July 28, 2021 by Ratnesh Shinde
In the good old times, the conventional thinking was that if you didn’t want spyware or malware to infiltrate your phone or computer, you shouldn’t click on suspicious links. The common thinking is thrown out the window with the introduction of Pegasus, spyware developed by the Israeli organization NSO Group.
With spyware like Pegasus, nearly everyone, no matter how cautious they are, has the potential to be infected with and monitored by the programme.
In fact, Israel considers it to be a cyber weapon since it is so strong and stealthy that it can infect phones using zero-click methods. The user is not even aware that they have been infected by the virus.
Previously, the most effective method of installing spyware on someone’s phone was to trick them into clicking on a link.
For example, the targeted person may receive a shady message or email in which they are instructed to click on a hyperlink. For example, “click on this link to see the latest stock market prices” may be written in the text.

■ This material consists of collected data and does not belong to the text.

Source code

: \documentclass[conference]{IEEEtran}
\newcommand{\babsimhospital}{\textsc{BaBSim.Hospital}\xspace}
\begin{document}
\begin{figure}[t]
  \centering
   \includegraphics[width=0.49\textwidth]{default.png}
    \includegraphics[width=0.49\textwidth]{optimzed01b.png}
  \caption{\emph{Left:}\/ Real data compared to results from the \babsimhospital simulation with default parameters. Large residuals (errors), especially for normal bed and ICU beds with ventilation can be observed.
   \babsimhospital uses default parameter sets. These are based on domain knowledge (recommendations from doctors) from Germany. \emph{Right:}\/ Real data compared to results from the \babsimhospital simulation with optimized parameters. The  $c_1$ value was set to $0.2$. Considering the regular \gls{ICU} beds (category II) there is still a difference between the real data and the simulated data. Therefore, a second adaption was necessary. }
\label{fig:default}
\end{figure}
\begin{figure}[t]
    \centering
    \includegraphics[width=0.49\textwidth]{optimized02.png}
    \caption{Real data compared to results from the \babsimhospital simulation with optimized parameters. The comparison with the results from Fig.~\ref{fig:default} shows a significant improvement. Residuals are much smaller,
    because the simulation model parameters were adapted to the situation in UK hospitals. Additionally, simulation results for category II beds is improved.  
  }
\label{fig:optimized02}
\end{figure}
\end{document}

Alternatively, there might have been a way in which the user would be requested to download anything from an infected website, such as “install this plug-in” to see the video or read the article, etc.
All of these techniques were based on the assumption that users would make a mistake. Or that they would be careless enough to click on a link that was provided. Even Pegasus made use of these techniques.

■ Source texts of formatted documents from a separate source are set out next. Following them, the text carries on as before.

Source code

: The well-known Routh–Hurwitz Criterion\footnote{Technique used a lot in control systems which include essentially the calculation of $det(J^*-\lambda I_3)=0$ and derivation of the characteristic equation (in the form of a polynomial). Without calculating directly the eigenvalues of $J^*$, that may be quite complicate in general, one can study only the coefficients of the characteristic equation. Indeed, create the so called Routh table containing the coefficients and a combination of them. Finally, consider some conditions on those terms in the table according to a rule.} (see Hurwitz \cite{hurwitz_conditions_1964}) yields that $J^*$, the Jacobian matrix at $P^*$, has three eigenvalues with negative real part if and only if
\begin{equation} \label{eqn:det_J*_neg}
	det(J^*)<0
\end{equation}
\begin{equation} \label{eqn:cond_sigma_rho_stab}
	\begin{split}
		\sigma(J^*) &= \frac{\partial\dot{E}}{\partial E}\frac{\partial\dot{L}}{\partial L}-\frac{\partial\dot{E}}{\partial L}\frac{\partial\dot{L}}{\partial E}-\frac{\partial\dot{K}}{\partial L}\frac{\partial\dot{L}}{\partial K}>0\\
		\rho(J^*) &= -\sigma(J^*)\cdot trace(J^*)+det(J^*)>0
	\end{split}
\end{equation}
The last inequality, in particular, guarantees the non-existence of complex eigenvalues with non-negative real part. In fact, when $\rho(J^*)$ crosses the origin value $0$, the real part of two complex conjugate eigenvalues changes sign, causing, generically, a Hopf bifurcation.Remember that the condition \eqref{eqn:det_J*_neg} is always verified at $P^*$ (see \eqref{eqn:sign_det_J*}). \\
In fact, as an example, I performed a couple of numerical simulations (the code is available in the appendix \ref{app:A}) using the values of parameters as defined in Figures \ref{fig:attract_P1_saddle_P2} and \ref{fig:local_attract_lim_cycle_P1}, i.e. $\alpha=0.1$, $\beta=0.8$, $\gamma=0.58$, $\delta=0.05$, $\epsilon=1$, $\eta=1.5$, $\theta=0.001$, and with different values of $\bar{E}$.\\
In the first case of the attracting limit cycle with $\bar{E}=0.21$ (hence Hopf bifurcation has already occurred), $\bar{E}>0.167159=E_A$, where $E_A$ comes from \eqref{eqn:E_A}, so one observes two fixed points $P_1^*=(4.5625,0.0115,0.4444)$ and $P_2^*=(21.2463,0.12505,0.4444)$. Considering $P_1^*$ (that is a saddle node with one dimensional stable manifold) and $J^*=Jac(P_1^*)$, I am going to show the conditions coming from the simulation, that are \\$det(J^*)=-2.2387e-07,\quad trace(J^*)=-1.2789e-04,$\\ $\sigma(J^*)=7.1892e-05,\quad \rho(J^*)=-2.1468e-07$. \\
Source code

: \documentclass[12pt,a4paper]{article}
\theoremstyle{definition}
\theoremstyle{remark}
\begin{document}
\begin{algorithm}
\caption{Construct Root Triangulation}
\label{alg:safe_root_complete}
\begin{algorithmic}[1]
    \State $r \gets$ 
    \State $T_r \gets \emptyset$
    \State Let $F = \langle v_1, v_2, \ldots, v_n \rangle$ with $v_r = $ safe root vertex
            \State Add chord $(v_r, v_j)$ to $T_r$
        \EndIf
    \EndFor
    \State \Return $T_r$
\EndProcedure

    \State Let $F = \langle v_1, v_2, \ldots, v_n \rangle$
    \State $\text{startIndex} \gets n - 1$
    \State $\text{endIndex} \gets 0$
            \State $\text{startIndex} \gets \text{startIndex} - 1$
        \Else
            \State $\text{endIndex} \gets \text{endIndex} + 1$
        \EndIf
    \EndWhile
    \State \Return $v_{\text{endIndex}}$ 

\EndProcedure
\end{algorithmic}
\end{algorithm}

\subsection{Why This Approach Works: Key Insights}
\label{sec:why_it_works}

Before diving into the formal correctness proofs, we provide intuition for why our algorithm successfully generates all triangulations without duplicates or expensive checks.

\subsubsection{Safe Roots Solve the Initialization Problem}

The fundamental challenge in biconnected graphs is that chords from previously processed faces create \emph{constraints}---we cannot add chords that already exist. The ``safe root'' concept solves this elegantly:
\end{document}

In 2016, when an activist in the Middle East received a message urging him to click on a link, he instantly became suspicious of the message.
As a result, he transmitted the communication to Citizen Lab, a Canadian research organisation. It was discovered that the message did indeed originate from the Pegasus system and that it was an effort to hack into the activist’s iPhone.
However, as soon as these techniques were brought to public attention, NSO Group altered the game. According to recent discoveries by Amnesty International, Pegasus is now capable of infecting an iPhone or an Android device using zero-click techniques.
To put it another way, it doesn’t even require the user to do anything before Pegasus can enter a phone. It may be transmitted as easily as a missed WhatsApp call. WhatsApp fixed the bug in January of this year.
As a result, Pegasus now communicates with humans using iMessage. Pegasus is downloaded into the user’s phone even if they do not read the email that comes in their inbox.
The possibilities are terrifying. Now, all that is required to target someone is a phone number that works on a smartphone, which can be obtained from an agency such as NSO or its clients.
People will find it virtually hard to avoid malware such as Pegasus if they use the zero-click method. A government agency employing the services of an organisation like Pegasus is chasing your phone and you have nothing you can do to stop them.
The only solution is to keep changing the phone and number, over and over again, until the number gets leaked into the public domain. And it, too, is a temporary solution. Although this technique may be effective in avoiding something as powerful as a government body that utilises NSO Group tools and infrastructure, there is no assurance that it is effective.
It has become more difficult to distinguish between privacy and surveillance now that the stakes have been raised, and monitoring has gained the upper hand.
This is why both Amnesty International and Edward Snowden, who has firsthand experience with Pegasus-like tools through his work with the National Security Agency in the United States, are pushing for a ban on the sale and dissemination of cyber weapons.
Otherwise, it would be difficult to eradicate security flaws that spyware like Pegasus exploit, and given since they don’t even require any human input before they can begin eavesdropping on the phone, there would be no practical method to prevent them from doing so.